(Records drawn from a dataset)

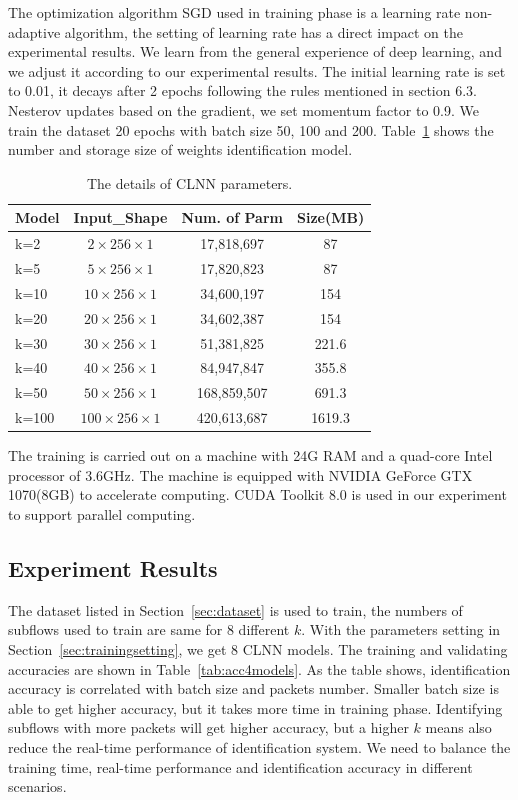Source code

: \documentclass[conference]{IEEEtran}
\begin{document}
The optimization algorithm SGD used in training phase is a learning rate non-adaptive algorithm, the setting of learning rate has a direct impact on the experimental results. We learn from the general experience of deep learning, and we adjust it according to our experimental results. The initial learning rate is set to 0.01, it decays after 2 epochs following the rules mentioned in section 6.3. Nesterov updates based on the gradient, we set momentum factor to 0.9. We train the dataset 20 epochs with batch size 50, 100 and 200. Table~\ref{tab:params} shows the number and storage size of weights identification model.
\begin{table}
  \caption{The details of CLNN parameters.}
  \label{tab:params}
  \centering
  \begin{tabular}{l c c c}
    \hline
    \textbf{Model} & \textbf{Input\_Shape} & \textbf{Num. of Parm}&\textbf{Size(MB)}\\
    \hline
    k=2      & ${2 \times 256 \times 1}$  & 17,818,697  &87  \\
    k=5      & ${5 \times 256 \times 1}$  & 17,820,823  &87  \\
    k=10      & ${10 \times 256 \times 1}$  & 34,600,197  &154  \\
    k=20      & ${20 \times 256 \times 1}$  & 34,602,387  &154 \\
    k=30     & ${30 \times 256 \times 1}$  & 51,381,825  &221.6  \\
    k=40     & ${40 \times 256 \times 1}$  & 84,947,847  &355.8 \\
    k=50     & ${50 \times 256 \times 1}$  & 168,859,507  &691.3  \\
    k=100    & ${100 \times 256 \times 1}$  & 420,613,687  &1619.3  \\
    \hline
  \end{tabular}
\end{table}

The training is carried out on a machine with 24G RAM and a quad-core Intel processor of 3.6GHz. The machine is equipped with NVIDIA GeForce GTX 1070(8GB) to accelerate computing. CUDA Toolkit 8.0 is used in our experiment to support parallel computing.


\subsection{Experiment Results}
\label{sec:experimentresults}
The dataset listed in Section~\ref{sec:dataset} is used to train, the numbers of subflows used to train are same for 8 different $k$. With the parameters setting in Section~\ref{sec:trainingsetting}, we get 8 CLNN models. The training and validating accuracies are shown in Table~\ref{tab:acc4models}. As the table shows, identification accuracy is correlated with batch size and packets number. Smaller batch size is able to get higher accuracy, but it takes more time in training phase. Identifying subflows with more packets will get higher accuracy, but a higher $k$ means also reduce the real-time performance of identification system. We need to balance the training time, real-time performance and identification accuracy in different scenarios. 
\end{document}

→ **INSTRUCTIONS TO FOLLOW**:
Write out the records once more, exactly as they stand, with no images.

→ **REPLY TO THE EXERCISE**:
Source code

: \documentclass[conference]{IEEEtran}
\begin{document}
The optimization algorithm SGD used in training phase is a learning rate non-adaptive algorithm, the setting of learning rate has a direct impact on the experimental results. We learn from the general experience of deep learning, and we adjust it according to our experimental results. The initial learning rate is set to 0.01, it decays after 2 epochs following the rules mentioned in section 6.3. Nesterov updates based on the gradient, we set momentum factor to 0.9. We train the dataset 20 epochs with batch size 50, 100 and 200. Table~\ref{tab:params} shows the number and storage size of weights identification model.
\begin{table}
  \caption{The details of CLNN parameters.}
  \label{tab:params}
  \centering
  \begin{tabular}{l c c c}
    \hline
    \textbf{Model} & \textbf{Input\_Shape} & \textbf{Num. of Parm}&\textbf{Size(MB)}\\
    \hline
    k=2      & ${2 \times 256 \times 1}$  & 17,818,697  &87  \\
    k=5      & ${5 \times 256 \times 1}$  & 17,820,823  &87  \\
    k=10      & ${10 \times 256 \times 1}$  & 34,600,197  &154  \\
    k=20      & ${20 \times 256 \times 1}$  & 34,602,387  &154 \\
    k=30     & ${30 \times 256 \times 1}$  & 51,381,825  &221.6  \\
    k=40     & ${40 \times 256 \times 1}$  & 84,947,847  &355.8 \\
    k=50     & ${50 \times 256 \times 1}$  & 168,859,507  &691.3  \\
    k=100    & ${100 \times 256 \times 1}$  & 420,613,687  &1619.3  \\
    \hline
  \end{tabular}
\end{table}

The training is carried out on a machine with 24G RAM and a quad-core Intel processor of 3.6GHz. The machine is equipped with NVIDIA GeForce GTX 1070(8GB) to accelerate computing. CUDA Toolkit 8.0 is used in our experiment to support parallel computing.


\subsection{Experiment Results}
\label{sec:experimentresults}
The dataset listed in Section~\ref{sec:dataset} is used to train, the numbers of subflows used to train are same for 8 different $k$. With the parameters setting in Section~\ref{sec:trainingsetting}, we get 8 CLNN models. The training and validating accuracies are shown in Table~\ref{tab:acc4models}. As the table shows, identification accuracy is correlated with batch size and packets number. Smaller batch size is able to get higher accuracy, but it takes more time in training phase. Identifying subflows with more packets will get higher accuracy, but a higher $k$ means also reduce the real-time performance of identification system. We need to balance the training time, real-time performance and identification accuracy in different scenarios. 
\end{document}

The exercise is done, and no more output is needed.